[HN Gopher] Differentiable Signed Distance Function Rendering
       ___________________________________________________________________
        
       Differentiable Signed Distance Function Rendering
        
       Author : lnyan
       Score  : 142 points
       Date   : 2022-05-09 13:58 UTC (9 hours ago)
        
 (HTM) web link (rgl.epfl.ch)
 (TXT) w3m dump (rgl.epfl.ch)
        
       | [deleted]
        
       | sydthrowaway wrote:
       | Is this a gamechanger?
        
         | SemanticStrengh wrote:
         | big if true
        
           | coolspot wrote:
           | Or as an old oracle put it once:
           | 
           | IF true THEN 'big' END IF
        
       | thechao wrote:
       | This reminds me of phase-problem from protein crystallograpy
       | (PX). I'm 15+ years away from that space, so I have no idea what
       | the modern solution space looks like, but it seems like there's a
       | corollary between reverse-AD-over-SDFs (in this work) and the MLE
       | methods for inverse space in PX. It _feels like_ we should be
       | able to take an initial estimate of some SDF over the direct
       | space (2d object) as an ellipsoid, flip to inverse space, do an
       | MLE for phase improvement, and then just do the regular ping-pong
       | on that. The MLE (and successor?) methods are _really_ robust.
        
         | tfgg wrote:
         | The best thing to do these days is use an AlphaFold prediction,
         | if there exists a confident one, as a starting position for
         | refinement.
         | 
         | [1] https://pubmed.ncbi.nlm.nih.gov/35362474/
        
       | IshKebab wrote:
       | Very cool.

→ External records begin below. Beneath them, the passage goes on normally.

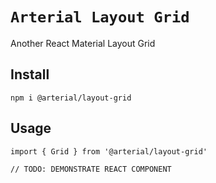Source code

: # `Arterial Layout Grid`

Another React Material Layout Grid

## Install

```
npm i @arterial/layout-grid
```

## Usage

```
import { Grid } from '@arterial/layout-grid'

// TODO: DEMONSTRATE REACT COMPONENT
```
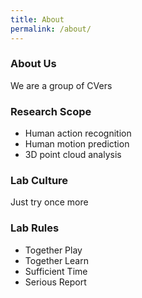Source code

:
 ```yaml
---
title: About
permalink: /about/
---
```


### About Us
We are a group of CVers

### Research Scope
- Human action recognition
- Human motion prediction
- 3D point cloud analysis

### Lab Culture
Just try once more

### Lab Rules
- Together Play
- Together Learn
- Sufficient Time
- Serious Report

Presumably the advantage of this is that it can solve
       | big flat areas like the back of the chair that traditional
       | methods never work well with.
       | 
       | But am I understanding correctly that it needs known lighting
       | conditions? Presumably that's why they don't demo it on real
       | images...
        
       | SemanticStrengh wrote:
       | I wonder what pcwalton and raphlinus thinks about this.
       | Pathfinder was a SDF SVG renderer after all.
        
         | raphlinus wrote:
         | I am fairly excited about these techniques. I consider SDFs to
         | be a very powerful representation of 2D scenes, and of course
         | Inigo Quilez has been demonstrating the incredible power of
         | SDFs in 3D. Of course, the big challenge is, what tools do you
         | use to _author_ content in SDF form? In Inigo 's case, it's
         | essentially a text editor, coming up with the math yourself,
         | but that doesn't scale unless you're a genius like him.
         | 
         | So using machine learning and optimization techniques in
         | general to solve inverse problems, so your input is something
         | meaningful, is a way to unlock SDF rendering without requiring
         | a reinvention of the whole tool universe.
         | 
         | If someone wants a modest-scope project, it would be applying
         | these kinds of techniques to blurred rounded rectangle
         | rendering[1]. There, I got the math pretty close, fiddling with
         | it by hand, but I strongly suspect it would be possible to get
         | even closer, using real optimization techniques.
         | 
         | [1] https://raphlinus.github.io/graphics/2020/04/21/blurred-
         | roun...
        
           | gfodor wrote:
           | I think Dreams on PS4 kind of answers this question clearly,
           | at least one answer to it.
           | 
           | I do think SDFs are a good path for a great potential
           | breakthrough for AI directed 3d modelling tools like DALL-E
           | -- we're pretty close.
        
             | raphlinus wrote:
             | Yes, Dreams is also strong evidence that SDF-based
             | rendering is viable. That project also put an enormous
             | amount of effort into creating new design tools :)
        
       | arduinomancer wrote:
       | I've noticed a lot of interest in differential rendering/reverse
       | rendering recently
       | 
       | Does anyone know what the end goal of this kind of research is or
       | why there is so much interest?
       | 
       | Its definitely cool but is the idea just to make photogrammetry
       | cheaper/easier?
       | 
       | Or are there other use cases I'm missing
        
         | berkut wrote:
         | There are other things it's been used for like optimising
         | roughening/regularisation parameters for light transport in
         | order to provide better caustics with forwards path tracing:
         | 
         | https://diglib.eg.org/handle/10.1111/cgf14347
        
         | cperciva wrote:
         | One major use case for "convert a bunch of photos into a model"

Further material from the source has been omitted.